### Provided entries

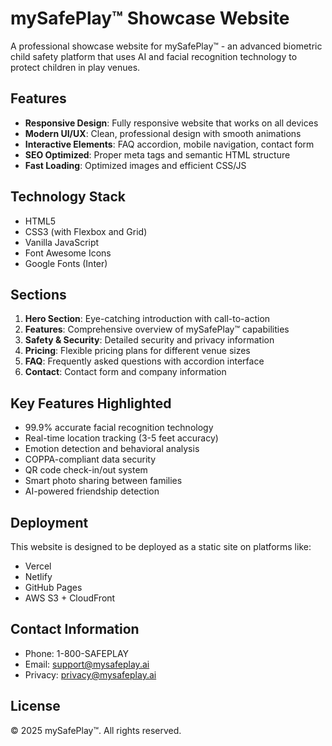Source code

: 
# mySafePlay™ Showcase Website

A professional showcase website for mySafePlay™ - an advanced biometric child safety platform that uses AI and facial recognition technology to protect children in play venues.

## Features

- **Responsive Design**: Fully responsive website that works on all devices
- **Modern UI/UX**: Clean, professional design with smooth animations
- **Interactive Elements**: FAQ accordion, mobile navigation, contact form
- **SEO Optimized**: Proper meta tags and semantic HTML structure
- **Fast Loading**: Optimized images and efficient CSS/JS

## Technology Stack

- HTML5
- CSS3 (with Flexbox and Grid)
- Vanilla JavaScript
- Font Awesome Icons
- Google Fonts (Inter)

## Sections

1. **Hero Section**: Eye-catching introduction with call-to-action
2. **Features**: Comprehensive overview of mySafePlay™ capabilities
3. **Safety & Security**: Detailed security and privacy information
4. **Pricing**: Flexible pricing plans for different venue sizes
5. **FAQ**: Frequently asked questions with accordion interface
6. **Contact**: Contact form and company information

## Key Features Highlighted

- 99.9% accurate facial recognition technology
- Real-time location tracking (3-5 feet accuracy)
- Emotion detection and behavioral analysis
- COPPA-compliant data security
- QR code check-in/out system
- Smart photo sharing between families
- AI-powered friendship detection

## Deployment

This website is designed to be deployed as a static site on platforms like:
- Vercel
- Netlify
- GitHub Pages
- AWS S3 + CloudFront

## Contact Information

- Phone: 1-800-SAFEPLAY
- Email: support@mysafeplay.ai
- Privacy: privacy@mysafeplay.ai

## License

© 2025 mySafePlay™. All rights reserved.
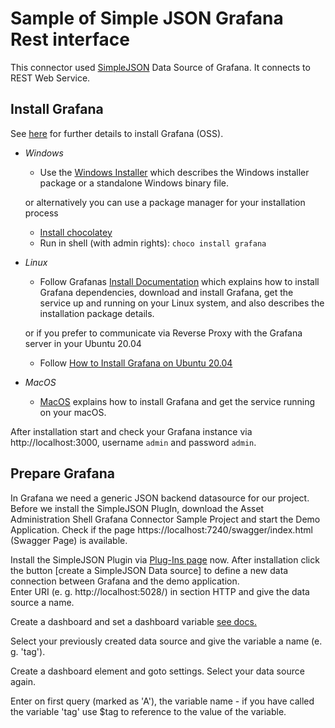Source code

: # Sample of Simple JSON Grafana Rest interface

This connector used [SimpleJSON](https://grafana.com/grafana/plugins/grafana-simple-json-datasource/) Data Source of Grafana. It connects to REST Web Service.

## Install Grafana

See [here](https://grafana.com/docs/grafana/latest/setup-grafana/installation/) for further details to install Grafana (OSS). 

* *Windows*
  - Use the [Windows Installer](https://grafana.com/grafana/download?edition=oss&pg=get&platform=windows&plcmt=selfmanaged-box1-cta1) which describes the Windows installer package or a standalone Windows binary file.

  or alternatively you can use a package manager for your installation process 
  - [Install chocolatey](https://chocolatey.org/install) 
  - Run in shell (with admin rights): ``choco install grafana``
  
* *Linux* 
   - Follow Grafanas [Install Documentation](https://grafana.com/docs/grafana/latest/setup-grafana/installation/) which explains how to install Grafana dependencies, download and install Grafana, get the service up and running on your Linux system, and also describes the installation package details.

   or if you prefer to communicate via Reverse Proxy with the Grafana server in your Ubuntu 20.04
   -  Follow [How to Install Grafana on Ubuntu 20.04](https://linuxhostsupport.com/blog/how-to-install-grafana-on-ubuntu-20-04/)

* *MacOS*
  - [MacOS](https://grafana.com/docs/grafana/latest/setup-grafana/installation/mac/) explains how to install Grafana and get the service running on your macOS.

After installation start and check your Grafana instance via http://localhost:3000, username ``admin`` and password ``admin``. 

## Prepare Grafana 

In Grafana we need a generic JSON backend datasource for our project. Before we install the SimpleJSON PlugIn, download the Asset Administration Shell Grafana Connector Sample Project and start the Demo Application. Check if the page https://localhost:7240/swagger/index.html (Swagger Page) is available.

Install the SimpleJSON Plugin via [Plug-Ins page](http://localhost:3000/plugins?filterBy=all&filterByType=all&q=JSON) now. After installation click the button [create a SimpleJSON Data source] to define a new data connection between Grafana and the demo application.      
Enter URI (e. g. http://localhost:5028/) in section HTTP and give the data source a name.

Create a dashboard and set a dashboard variable [see docs.](https://grafana.com/docs/grafana/latest/dashboards/variables/)

Select your previously created data source and give the variable a name (e. g. 'tag').

Create a dashboard element and goto settings. Select your data source again.

Enter on first query (marked as 'A'), the variable name - if you have called the variable 'tag' use $tag to reference to the value of the variable.





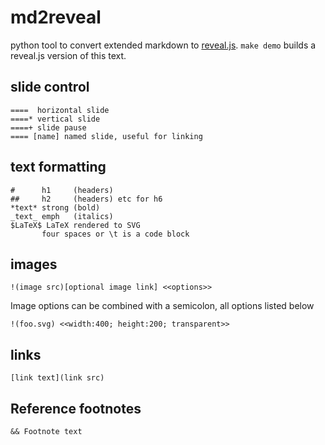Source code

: # md2reveal
python tool to convert extended markdown to [reveal.js](https://github.com/hakimel/reveal.js). `make demo` builds a reveal.js version of this text.

## slide control
	====  horizontal slide
	====* vertical slide
	====+ slide pause
	==== [name] named slide, useful for linking

## text formatting
    #      h1     (headers) 
    ##     h2     (headers) etc for h6
	*text* strong (bold)
	_text_ emph   (italics)
	$LaTeX$ LaTeX rendered to SVG
	       four spaces or \t is a code block

## images
	!(image src)[optional image link] <<options>>
    
Image options can be combined with a semicolon, all options listed below

	!(foo.svg) <<width:400; height:200; transparent>>


## links
	[link text](link src)

## Reference footnotes
	&& Footnote text
	
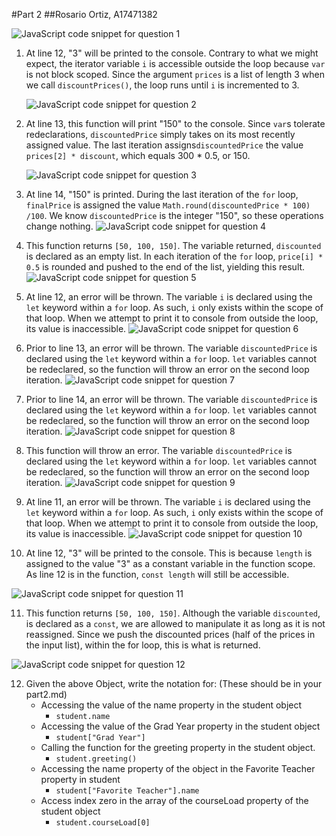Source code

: #Part 2
##Rosario Ortiz, A17471382 

![JavaScript code snippet for question 1 ](images/lab4-part1b-q1.png)

1. At line 12, "3" will be printed to the console. Contrary to what we might expect, the iterator variable `i` is accessible outside the loop because `var` is not block scoped. Since the argument `prices` is a list of length 3 when we call `discountPrices()`, the loop runs until `i` is incremented to 3. 

    ![JavaScript code snippet for question 2](images/lab4-part1b-q2.png)

2. At line 13, this function will print "150" to the console. Since `var`s tolerate redeclarations, `discountedPrice` simply takes on its most recently assigned value. The last iteration assigns`discountedPrice` the value `prices[2] * discount`, which equals 300 * 0.5, or 150. 
   
   ![JavaScript code snippet for question 3](images/lab4-part1b-q3.png)
3. At line 14, "150" is printed. During the last iteration of the `for` loop, `finalPrice` is assigned the value `Math.round(discountedPrice * 100) /100`. We know `discountedPrice` is the integer "150", so these operations change nothing. 
   ![JavaScript code snippet for question 4](images/lab4-part1b-q4.png)
4. This function returns `[50, 100, 150]`. The variable returned, `discounted` is declared as an empty list. In each iteration of the `for` loop, `price[i] * 0.5` is rounded and pushed to the end of the list, yielding this result.  
    ![JavaScript code snippet for question 5](images/lab4-part1b-q5.png)
5. At line 12, an error will be thrown. The variable `i` is declared using the `let` keyword within a `for` loop. As such, `i` only exists within the scope of that loop. When we attempt to print it to console from outside the loop, its value is inaccessible. 
   ![JavaScript code snippet for question 6](images/lab4-part1b-q6.png)
6. Prior to line 13, an error will be thrown. The variable `discountedPrice` is declared using the `let` keyword within a `for` loop. `let` variables cannot be redeclared, so the function will throw an error on the second loop iteration. 
   ![JavaScript code snippet for question 7](images/lab4-part1b-q7.png)
7. Prior to line 14, an error will be thrown. The variable `discountedPrice` is declared using the `let` keyword within a `for` loop. `let` variables cannot be redeclared, so the function will throw an error on the second loop iteration.
   ![JavaScript code snippet for question 8](images/lab4-part1b-q8.png)
8. This function will throw an error. The variable `discountedPrice` is declared using the `let` keyword within a `for` loop. `let` variables cannot be redeclared, so the function will throw an error on the second loop iteration.
   ![JavaScript code snippet for question 9](images/lab4-part1b-q9.png)
9. At line 11, an error will be thrown. The variable `i` is declared using the `let` keyword within a `for` loop. As such, `i` only exists within the scope of that loop. When we attempt to print it to console from outside the loop, its value is inaccessible. 
    ![JavaScript code snippet for question 10](images/lab4-part1b-q10.png)
10. At line 12, "3" will be printed to the console. This is because `length` is assigned to the value "3" as a constant variable in the function scope. As line 12 is in the function, `const length` will still be accessible. 
    
   ![JavaScript code snippet for question 11](images/lab4-part1b-q11.png)

11. This function returns `[50, 100, 150]`. Although the variable `discounted`, is declared as a `const`, we are allowed to manipulate it as long as it is not reassigned. Since we push the discounted prices (half of the prices in the input list), within the for loop, this is what is returned. 

![JavaScript code snippet for question 12](images/lab4-part1b-q12.png)

12. Given the above Object, write the notation for:  (These should be in your part2.md)
    - Accessing the value of the name property in the student object
      - `student.name`
    - Accessing the value of the Grad Year property in the student object
      - `student["Grad Year"]`
    - Calling the function for the greeting property in the student object.
      - `student.greeting()`
    - Accessing the name property of the object in the Favorite Teacher property in student
      - `student["Favorite Teacher"].name`
    - Access index zero in the array of the courseLoad property of the student object
      - `student.courseLoad[0]`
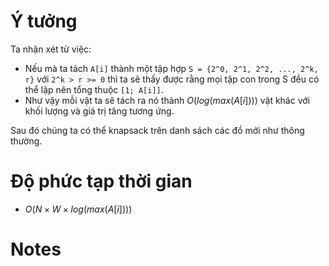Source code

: # Ý tưởng
<!-- phần này có thể được thêm vào sau này nếu mà tụi em có thêm nhiều ý tưởng giải khác nha :> -->
Ta nhận xét từ việc:
- Nếu mà ta tách `A[i]` thành một tập hợp `S = {2^0, 2^1, 2^2, ..., 2^k, r}` với `2^k > r >= 0` thì ta sẽ thấy được rằng mọi tập con trong S đều có thể lập nên tổng thuộc `[1; A[i]]`. 
- Như vậy mỗi vật ta sẽ tách ra nó thành $O(log(max(A[i])))$ vật khác với khối lượng và giá trị tăng tương ứng.

Sau đó chúng ta có thể knapsack trên danh sách các đồ mới như thông thường.


# Độ phức tạp thời gian
- $O(N\times W\times log(max(A[i])))$
# Notes
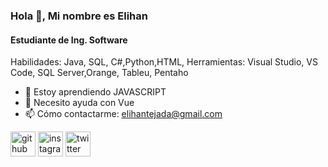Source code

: ### Hola 👋, Mi nombre es Elihan
#### Estudiante de Ing. Software

Habilidades: Java, SQL, C#,Python,HTML,
Herramientas: Visual Studio, VS Code, SQL Server,Orange, Tableu, Pentaho

- 🌱 Estoy aprendiendo JAVASCRIPT 
- 🤔 Necesito ayuda con Vue 
- 📫 Cómo contactarme: elihantejada@gmail.com 


[<img src='https://cdn.jsdelivr.net/npm/simple-icons@3.0.1/icons/github.svg' alt='github' height='40'>](https://github.com/Elihna303)  [<img src='https://cdn.jsdelivr.net/npm/simple-icons@3.0.1/icons/instagram.svg' alt='instagram' height='40'>](https://www.instagram.com/elihan_th/)  [<img src='https://cdn.jsdelivr.net/npm/simple-icons@3.0.1/icons/twitter.svg' alt='twitter' height='40'>](https://twitter.com/@elihan_th)  

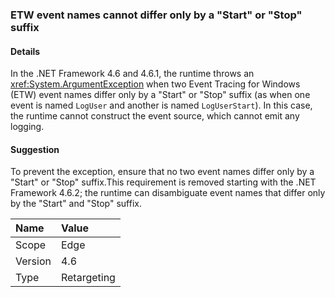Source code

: ### ETW event names cannot differ only by a "Start" or "Stop" suffix

#### Details

In the .NET Framework 4.6 and 4.6.1, the runtime throws an <xref:System.ArgumentException> when two Event Tracing for Windows (ETW) event names differ only by a "Start" or "Stop" suffix (as when one event is named `LogUser` and another is named `LogUserStart`). In this case, the runtime cannot construct the event source, which cannot emit any logging.

#### Suggestion

To prevent the exception, ensure that no two event names differ only by a "Start" or "Stop" suffix.This requirement is removed starting with the .NET Framework 4.6.2; the runtime can disambiguate event names that differ only by the "Start" and "Stop" suffix.

| Name    | Value       |
|:--------|:------------|
| Scope   | Edge        |
| Version | 4.6         |
| Type    | Retargeting |
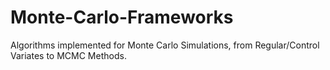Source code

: # Monte-Carlo-Frameworks
Algorithms implemented for Monte Carlo Simulations, from Regular/Control Variates to MCMC Methods.
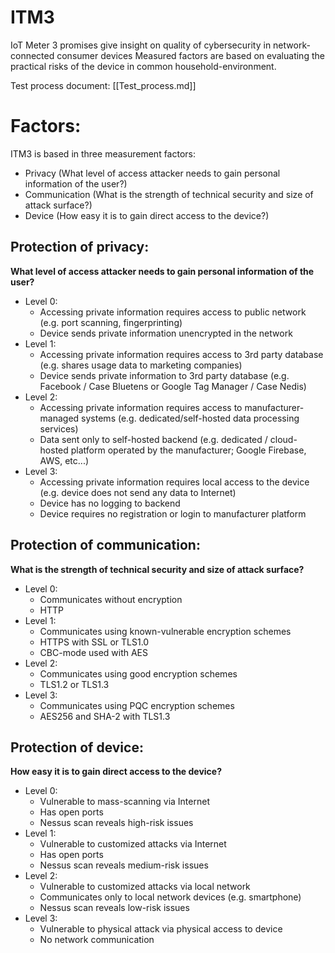 # ITM3
IoT Meter 3 promises give insight on quality of cybersecurity in network-connected consumer devices
Measured factors are based on evaluating the practical risks of the device in common household-environment.

Test process document: [[Test_process.md]]

# Factors:
ITM3 is based in three measurement factors:
* Privacy (What level of access attacker needs to gain personal information of the user?)
* Communication (What is the strength of technical security and size of attack surface?)
* Device (How easy it is to gain direct access to the device?)

## Protection of privacy:
**What level of access attacker needs to gain personal information of the user?**
* Level 0: 
	* Accessing private information requires access to public network (e.g. port scanning, fingerprinting)
	* Device sends private information unencrypted in the network
* Level 1:
	* Accessing private information requires access to 3rd party database (e.g. shares usage data to marketing companies)
	* Device sends private information to 3rd party database (e.g. Facebook / Case Bluetens or Google Tag Manager / Case Nedis)
* Level 2:
	* Accessing private information requires access to manufacturer-managed systems (e.g. dedicated/self-hosted data processing services)
	* Data sent only to self-hosted backend (e.g. dedicated / cloud-hosted platform operated by the manufacturer; Google Firebase, AWS, etc...)
* Level 3:
	* Accessing private information requires local access to the device (e.g. device does not send any data to Internet)
	* Device has no logging to backend
	* Device requires no registration or login to manufacturer platform
## Protection of communication:
**What is the strength of technical security and size of attack surface?**
* Level 0:
	* Communicates without encryption
	* HTTP
* Level 1:
	* Communicates using known-vulnerable encryption schemes
	* HTTPS with SSL or TLS1.0
	* CBC-mode used with AES
* Level 2:
	* Communicates using good encryption schemes
	* TLS1.2 or TLS1.3
* Level 3:
	* Communicates using PQC encryption schemes
	* AES256 and SHA-2 with TLS1.3
## Protection of device:
**How easy it is to gain direct access to the device?**
* Level 0:
	* Vulnerable to mass-scanning via Internet
	* Has open ports
	* Nessus scan reveals high-risk issues
* Level 1:
	* Vulnerable to customized attacks via Internet
	* Has open ports
	* Nessus scan reveals medium-risk issues
* Level 2:
	* Vulnerable to customized attacks via local network
	* Communicates only to local network devices (e.g. smartphone)
	* Nessus scan reveals low-risk issues
* Level 3:
	* Vulnerable to physical attack via physical access to device
	* No network communication
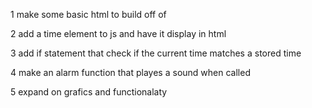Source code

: 1 make some basic html to build off of

2 add a time element to js and have it display in html

3 add if statement that check if the current time matches a stored time

4 make an alarm function that playes a sound when called

5 expand on grafics and functionalaty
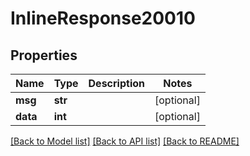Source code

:# InlineResponse20010

## Properties
Name | Type | Description | Notes
------------ | ------------- | ------------- | -------------
**msg** | **str** |  | [optional] 
**data** | **int** |  | [optional] 

[[Back to Model list]](../README.md#documentation-for-models) [[Back to API list]](../README.md#documentation-for-api-endpoints) [[Back to README]](../README.md)

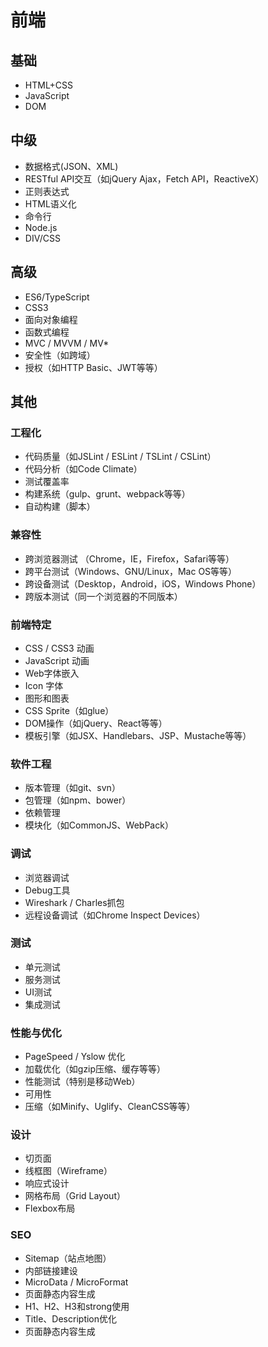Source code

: # 前端
## 基础
- HTML+CSS
- JavaScript
- DOM

## 中级
- 数据格式(JSON、XML)
- RESTful API交互（如jQuery Ajax，Fetch API，ReactiveX）
- 正则表达式
- HTML语义化
- 命令行
- Node.js
- DIV/CSS

## 高级
- ES6/TypeScript
- CSS3
- 面向对象编程
- 函数式编程
- MVC / MVVM / MV*
- 安全性（如跨域）
- 授权（如HTTP Basic、JWT等等）

## 其他
### 工程化
- 代码质量（如JSLint / ESLint / TSLint / CSLint）
- 代码分析（如Code Climate）
- 测试覆盖率
- 构建系统（gulp、grunt、webpack等等）
- 自动构建（脚本）

### 兼容性
- 跨浏览器测试 （Chrome，IE，Firefox，Safari等等）
- 跨平台测试（Windows、GNU/Linux，Mac OS等等）
- 跨设备测试（Desktop，Android，iOS，Windows Phone）
- 跨版本测试（同一个浏览器的不同版本）

### 前端特定
- CSS / CSS3 动画
- JavaScript 动画
- Web字体嵌入
- Icon 字体
- 图形和图表
- CSS Sprite（如glue）
- DOM操作（如jQuery、React等等）
- 模板引擎（如JSX、Handlebars、JSP、Mustache等等）

### 软件工程
- 版本管理（如git、svn）
- 包管理（如npm、bower）
- 依赖管理
- 模块化（如CommonJS、WebPack）

### 调试
- 浏览器调试
- Debug工具
- Wireshark / Charles抓包
- 远程设备调试（如Chrome Inspect Devices）

### 测试
- 单元测试
- 服务测试
- UI测试
- 集成测试

### 性能与优化
- PageSpeed / Yslow 优化
- 加载优化（如gzip压缩、缓存等等）
- 性能测试（特别是移动Web）
- 可用性
- 压缩（如Minify、Uglify、CleanCSS等等）

### 设计
- 切页面
- 线框图（Wireframe）
- 响应式设计
- 网格布局（Grid Layout）
- Flexbox布局

### SEO
- Sitemap（站点地图）
- 内部链接建设
- MicroData / MicroFormat
- 页面静态内容生成
- H1、H2、H3和strong使用
- Title、Description优化
- 页面静态内容生成
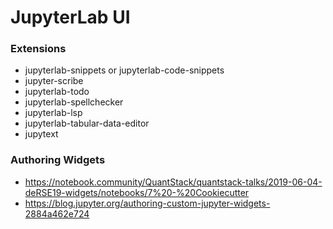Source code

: # JupyterLab UI

### Extensions

- jupyterlab-snippets or jupyterlab-code-snippets
- jupyter-scribe
- jupyterlab-todo
- jupyterlab-spellchecker
- jupyterlab-lsp
- jupyterlab-tabular-data-editor
- jupytext

### Authoring Widgets

- https://notebook.community/QuantStack/quantstack-talks/2019-06-04-deRSE19-widgets/notebooks/7%20-%20Cookiecutter
- https://blog.jupyter.org/authoring-custom-jupyter-widgets-2884a462e724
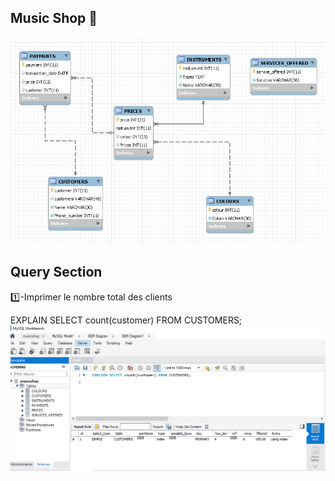## Music Shop :musical_keyboard:

![image](musicshop.PNG)

## Query Section
1️⃣-Imprimer le nombre total des clients

EXPLAIN SELECT count(customer) FROM CUSTOMERS;
![image](Explain.PNG)
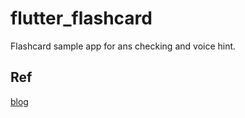 # flutter_flashcard

Flashcard sample app for ans checking and voice hint.

## Ref
[blog](https://thewebdev.tech/flashcard-quiz-flutter)
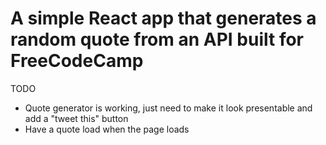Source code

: # A simple React app that generates a random quote from an API built for FreeCodeCamp

TODO
- Quote generator is working, just need to make it look presentable and add a "tweet this" button
- Have a quote load when the page loads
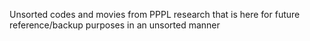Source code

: Unsorted codes and movies from PPPL research that is here for future reference/backup purposes in an unsorted manner
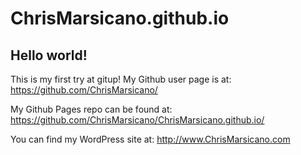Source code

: # ChrisMarsicano.github.io

##  Hello world!

This is my first try at gitup!
My Github user page is at:
https://github.com/ChrisMarsicano/

My Github Pages repo can be found at:
https://github.com/ChrisMarsicano/ChrisMarsicano.github.io/

You can find my WordPress site at:
http://www.ChrisMarsicano.com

### Assignment
In the listing above, find each line with the word "make" and copy it out.

### Written answer
python tool to convert extended markdown to [reveal.js](https://github.com/hakimel/reveal.js). `make demo` builds a reveal.js version of this text.
: 1 make some basic html to build off of
4 make an alarm function that playes a sound when called
- Quote generator is working, just need to make it look presentable and add a "tweet this" button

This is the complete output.